AIM OF THE EXERCISE –
Copy out all of the data that follows, exactly as it appears.

*** RECORDED INFORMATION ***

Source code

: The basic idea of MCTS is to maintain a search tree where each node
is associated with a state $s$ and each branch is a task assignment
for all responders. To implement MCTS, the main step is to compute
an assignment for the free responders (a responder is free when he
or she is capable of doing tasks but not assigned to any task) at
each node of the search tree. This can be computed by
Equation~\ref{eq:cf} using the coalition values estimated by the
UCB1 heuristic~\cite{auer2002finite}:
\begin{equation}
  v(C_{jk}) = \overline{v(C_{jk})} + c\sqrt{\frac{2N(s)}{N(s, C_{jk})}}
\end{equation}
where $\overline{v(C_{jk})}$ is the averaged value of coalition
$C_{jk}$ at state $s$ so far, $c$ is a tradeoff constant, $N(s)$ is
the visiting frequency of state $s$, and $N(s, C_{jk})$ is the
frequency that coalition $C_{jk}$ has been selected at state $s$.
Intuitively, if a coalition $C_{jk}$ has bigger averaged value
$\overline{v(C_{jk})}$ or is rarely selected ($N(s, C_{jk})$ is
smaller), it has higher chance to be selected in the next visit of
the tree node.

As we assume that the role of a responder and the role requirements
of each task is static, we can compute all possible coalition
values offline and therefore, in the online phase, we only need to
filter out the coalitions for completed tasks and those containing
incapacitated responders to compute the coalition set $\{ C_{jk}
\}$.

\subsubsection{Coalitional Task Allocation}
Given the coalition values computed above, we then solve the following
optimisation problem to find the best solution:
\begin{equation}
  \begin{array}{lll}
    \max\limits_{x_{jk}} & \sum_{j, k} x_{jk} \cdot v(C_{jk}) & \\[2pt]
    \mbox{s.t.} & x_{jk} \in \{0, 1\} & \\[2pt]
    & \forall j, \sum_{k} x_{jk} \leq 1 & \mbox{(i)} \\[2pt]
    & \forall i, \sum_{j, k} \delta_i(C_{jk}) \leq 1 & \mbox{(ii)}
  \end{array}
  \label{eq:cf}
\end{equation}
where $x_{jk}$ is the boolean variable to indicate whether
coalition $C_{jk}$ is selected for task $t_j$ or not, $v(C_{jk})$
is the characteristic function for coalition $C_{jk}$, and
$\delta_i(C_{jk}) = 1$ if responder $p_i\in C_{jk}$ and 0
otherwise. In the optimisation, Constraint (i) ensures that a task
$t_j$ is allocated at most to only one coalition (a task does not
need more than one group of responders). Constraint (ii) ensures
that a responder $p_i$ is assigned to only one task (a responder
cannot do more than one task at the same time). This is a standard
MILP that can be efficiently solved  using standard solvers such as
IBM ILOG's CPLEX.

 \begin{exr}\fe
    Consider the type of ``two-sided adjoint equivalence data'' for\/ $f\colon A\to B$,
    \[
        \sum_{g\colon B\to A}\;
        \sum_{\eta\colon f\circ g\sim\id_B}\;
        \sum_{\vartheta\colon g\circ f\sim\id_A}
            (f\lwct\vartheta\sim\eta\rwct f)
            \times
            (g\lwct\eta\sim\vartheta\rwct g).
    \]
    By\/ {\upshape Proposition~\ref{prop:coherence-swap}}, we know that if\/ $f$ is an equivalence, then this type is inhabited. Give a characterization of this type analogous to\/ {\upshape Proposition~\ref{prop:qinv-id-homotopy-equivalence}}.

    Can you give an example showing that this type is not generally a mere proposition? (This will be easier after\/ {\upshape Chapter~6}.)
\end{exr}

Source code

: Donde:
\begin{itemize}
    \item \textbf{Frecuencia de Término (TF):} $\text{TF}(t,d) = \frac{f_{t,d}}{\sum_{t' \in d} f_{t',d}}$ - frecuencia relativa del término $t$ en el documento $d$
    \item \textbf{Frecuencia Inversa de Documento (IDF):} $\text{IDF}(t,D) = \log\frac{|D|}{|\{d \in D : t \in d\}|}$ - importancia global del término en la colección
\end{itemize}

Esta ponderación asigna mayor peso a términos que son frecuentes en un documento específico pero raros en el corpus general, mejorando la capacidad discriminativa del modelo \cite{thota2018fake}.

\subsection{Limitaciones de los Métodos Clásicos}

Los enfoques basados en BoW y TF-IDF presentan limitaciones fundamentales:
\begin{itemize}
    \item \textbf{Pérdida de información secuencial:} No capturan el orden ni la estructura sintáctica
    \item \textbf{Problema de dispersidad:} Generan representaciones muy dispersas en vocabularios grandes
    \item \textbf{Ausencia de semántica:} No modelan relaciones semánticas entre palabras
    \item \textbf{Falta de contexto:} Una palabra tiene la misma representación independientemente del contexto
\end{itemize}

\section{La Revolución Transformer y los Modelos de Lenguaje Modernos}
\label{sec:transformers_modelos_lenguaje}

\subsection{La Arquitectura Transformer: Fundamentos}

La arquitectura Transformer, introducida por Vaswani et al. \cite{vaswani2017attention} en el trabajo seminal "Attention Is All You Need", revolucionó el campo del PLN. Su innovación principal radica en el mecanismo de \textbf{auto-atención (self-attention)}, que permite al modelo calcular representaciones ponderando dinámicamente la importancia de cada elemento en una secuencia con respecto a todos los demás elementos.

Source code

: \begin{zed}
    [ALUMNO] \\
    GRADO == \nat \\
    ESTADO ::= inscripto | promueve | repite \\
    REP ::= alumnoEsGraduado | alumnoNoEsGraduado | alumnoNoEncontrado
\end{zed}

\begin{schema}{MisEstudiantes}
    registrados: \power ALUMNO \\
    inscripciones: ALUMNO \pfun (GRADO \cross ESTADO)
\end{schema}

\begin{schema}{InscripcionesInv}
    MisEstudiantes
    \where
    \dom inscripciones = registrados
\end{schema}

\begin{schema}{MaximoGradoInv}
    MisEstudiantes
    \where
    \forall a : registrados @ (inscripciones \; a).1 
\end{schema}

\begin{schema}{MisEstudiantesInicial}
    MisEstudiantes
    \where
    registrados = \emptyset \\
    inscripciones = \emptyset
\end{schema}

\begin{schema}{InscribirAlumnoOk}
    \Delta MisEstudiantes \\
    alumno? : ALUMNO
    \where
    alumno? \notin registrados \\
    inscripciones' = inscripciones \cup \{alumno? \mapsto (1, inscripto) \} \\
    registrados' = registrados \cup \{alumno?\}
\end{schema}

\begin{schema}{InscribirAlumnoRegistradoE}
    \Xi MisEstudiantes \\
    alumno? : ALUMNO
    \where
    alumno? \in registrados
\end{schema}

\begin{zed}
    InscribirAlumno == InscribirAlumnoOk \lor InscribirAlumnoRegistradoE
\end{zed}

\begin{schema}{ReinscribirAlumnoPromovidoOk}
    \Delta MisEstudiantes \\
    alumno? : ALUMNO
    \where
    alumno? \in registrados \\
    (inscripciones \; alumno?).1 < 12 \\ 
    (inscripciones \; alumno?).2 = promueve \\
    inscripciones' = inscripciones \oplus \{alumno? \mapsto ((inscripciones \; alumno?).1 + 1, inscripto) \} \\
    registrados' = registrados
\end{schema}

*** End of RECORDED INFORMATION ***

ANSWER –
Source code

: The basic idea of MCTS is to maintain a search tree where each node
is associated with a state $s$ and each branch is a task assignment
for all responders. To implement MCTS, the main step is to compute
an assignment for the free responders (a responder is free when he
or she is capable of doing tasks but not assigned to any task) at
each node of the search tree. This can be computed by
Equation~\ref{eq:cf} using the coalition values estimated by the
UCB1 heuristic~\cite{auer2002finite}:
\begin{equation}
  v(C_{jk}) = \overline{v(C_{jk})} + c\sqrt{\frac{2N(s)}{N(s, C_{jk})}}
\end{equation}
where $\overline{v(C_{jk})}$ is the averaged value of coalition
$C_{jk}$ at state $s$ so far, $c$ is a tradeoff constant, $N(s)$ is
the visiting frequency of state $s$, and $N(s, C_{jk})$ is the
frequency that coalition $C_{jk}$ has been selected at state $s$.
Intuitively, if a coalition $C_{jk}$ has bigger averaged value
$\overline{v(C_{jk})}$ or is rarely selected ($N(s, C_{jk})$ is
smaller), it has higher chance to be selected in the next visit of
the tree node.

As we assume that the role of a responder and the role requirements
of each task is static, we can compute all possible coalition
values offline and therefore, in the online phase, we only need to
filter out the coalitions for completed tasks and those containing
incapacitated responders to compute the coalition set $\{ C_{jk}
\}$.

\subsubsection{Coalitional Task Allocation}
Given the coalition values computed above, we then solve the following
optimisation problem to find the best solution:
\begin{equation}
  \begin{array}{lll}
    \max\limits_{x_{jk}} & \sum_{j, k} x_{jk} \cdot v(C_{jk}) & \\[2pt]
    \mbox{s.t.} & x_{jk} \in \{0, 1\} & \\[2pt]
    & \forall j, \sum_{k} x_{jk} \leq 1 & \mbox{(i)} \\[2pt]
    & \forall i, \sum_{j, k} \delta_i(C_{jk}) \leq 1 & \mbox{(ii)}
  \end{array}
  \label{eq:cf}
\end{equation}
where $x_{jk}$ is the boolean variable to indicate whether
coalition $C_{jk}$ is selected for task $t_j$ or not, $v(C_{jk})$
is the characteristic function for coalition $C_{jk}$, and
$\delta_i(C_{jk}) = 1$ if responder $p_i\in C_{jk}$ and 0
otherwise. In the optimisation, Constraint (i) ensures that a task
$t_j$ is allocated at most to only one coalition (a task does not
need more than one group of responders). Constraint (ii) ensures
that a responder $p_i$ is assigned to only one task (a responder
cannot do more than one task at the same time). This is a standard
MILP that can be efficiently solved  using standard solvers such as
IBM ILOG's CPLEX.

 \begin{exr}\fe
    Consider the type of ``two-sided adjoint equivalence data'' for\/ $f\colon A\to B$,
    \[
        \sum_{g\colon B\to A}\;
        \sum_{\eta\colon f\circ g\sim\id_B}\;
        \sum_{\vartheta\colon g\circ f\sim\id_A}
            (f\lwct\vartheta\sim\eta\rwct f)
            \times
            (g\lwct\eta\sim\vartheta\rwct g).
    \]
    By\/ {\upshape Proposition~\ref{prop:coherence-swap}}, we know that if\/ $f$ is an equivalence, then this type is inhabited. Give a characterization of this type analogous to\/ {\upshape Proposition~\ref{prop:qinv-id-homotopy-equivalence}}.

    Can you give an example showing that this type is not generally a mere proposition? (This will be easier after\/ {\upshape Chapter~6}.)
\end{exr}

Source code

: Donde:
\begin{itemize}
    \item \textbf{Frecuencia de Término (TF):} $\text{TF}(t,d) = \frac{f_{t,d}}{\sum_{t' \in d} f_{t',d}}$ - frecuencia relativa del término $t$ en el documento $d$
    \item \textbf{Frecuencia Inversa de Documento (IDF):} $\text{IDF}(t,D) = \log\frac{|D|}{|\{d \in D : t \in d\}|}$ - importancia global del término en la colección
\end{itemize}

Esta ponderación asigna mayor peso a términos que son frecuentes en un documento específico pero raros en el corpus general, mejorando la capacidad discriminativa del modelo \cite{thota2018fake}.

\subsection{Limitaciones de los Métodos Clásicos}

Los enfoques basados en BoW y TF-IDF presentan limitaciones fundamentales:
\begin{itemize}
    \item \textbf{Pérdida de información secuencial:} No capturan el orden ni la estructura sintáctica
    \item \textbf{Problema de dispersidad:} Generan representaciones muy dispersas en vocabularios grandes
    \item \textbf{Ausencia de semántica:} No modelan relaciones semánticas entre palabras
    \item \textbf{Falta de contexto:} Una palabra tiene la misma representación independientemente del contexto
\end{itemize}

\section{La Revolución Transformer y los Modelos de Lenguaje Modernos}
\label{sec:transformers_modelos_lenguaje}

\subsection{La Arquitectura Transformer: Fundamentos}

La arquitectura Transformer, introducida por Vaswani et al. \cite{vaswani2017attention} en el trabajo seminal "Attention Is All You Need", revolucionó el campo del PLN. Su innovación principal radica en el mecanismo de \textbf{auto-atención (self-attention)}, que permite al modelo calcular representaciones ponderando dinámicamente la importancia de cada elemento en una secuencia con respecto a todos los demás elementos.

Source code

: \begin{zed}
    [ALUMNO] \\
    GRADO == \nat \\
    ESTADO ::= inscripto | promueve | repite \\
    REP ::= alumnoEsGraduado | alumnoNoEsGraduado | alumnoNoEncontrado
\end{zed}

\begin{schema}{MisEstudiantes}
    registrados: \power ALUMNO \\
    inscripciones: ALUMNO \pfun (GRADO \cross ESTADO)
\end{schema}

\begin{schema}{InscripcionesInv}
    MisEstudiantes
    \where
    \dom inscripciones = registrados
\end{schema}

\begin{schema}{MaximoGradoInv}
    MisEstudiantes
    \where
    \forall a : registrados @ (inscripciones \; a).1 
\end{schema}

\begin{schema}{MisEstudiantesInicial}
    MisEstudiantes
    \where
    registrados = \emptyset \\
    inscripciones = \emptyset
\end{schema}

\begin{schema}{InscribirAlumnoOk}
    \Delta MisEstudiantes \\
    alumno? : ALUMNO
    \where
    alumno? \notin registrados \\
    inscripciones' = inscripciones \cup \{alumno? \mapsto (1, inscripto) \} \\
    registrados' = registrados \cup \{alumno?\}
\end{schema}

\begin{schema}{InscribirAlumnoRegistradoE}
    \Xi MisEstudiantes \\
    alumno? : ALUMNO
    \where
    alumno? \in registrados
\end{schema}

\begin{zed}
    InscribirAlumno == InscribirAlumnoOk \lor InscribirAlumnoRegistradoE
\end{zed}

\begin{schema}{ReinscribirAlumnoPromovidoOk}
    \Delta MisEstudiantes \\
    alumno? : ALUMNO
    \where
    alumno? \in registrados \\
    (inscripciones \; alumno?).1 < 12 \\ 
    (inscripciones \; alumno?).2 = promueve \\
    inscripciones' = inscripciones \oplus \{alumno? \mapsto ((inscripciones \; alumno?).1 + 1, inscripto) \} \\
    registrados' = registrados
\end{schema}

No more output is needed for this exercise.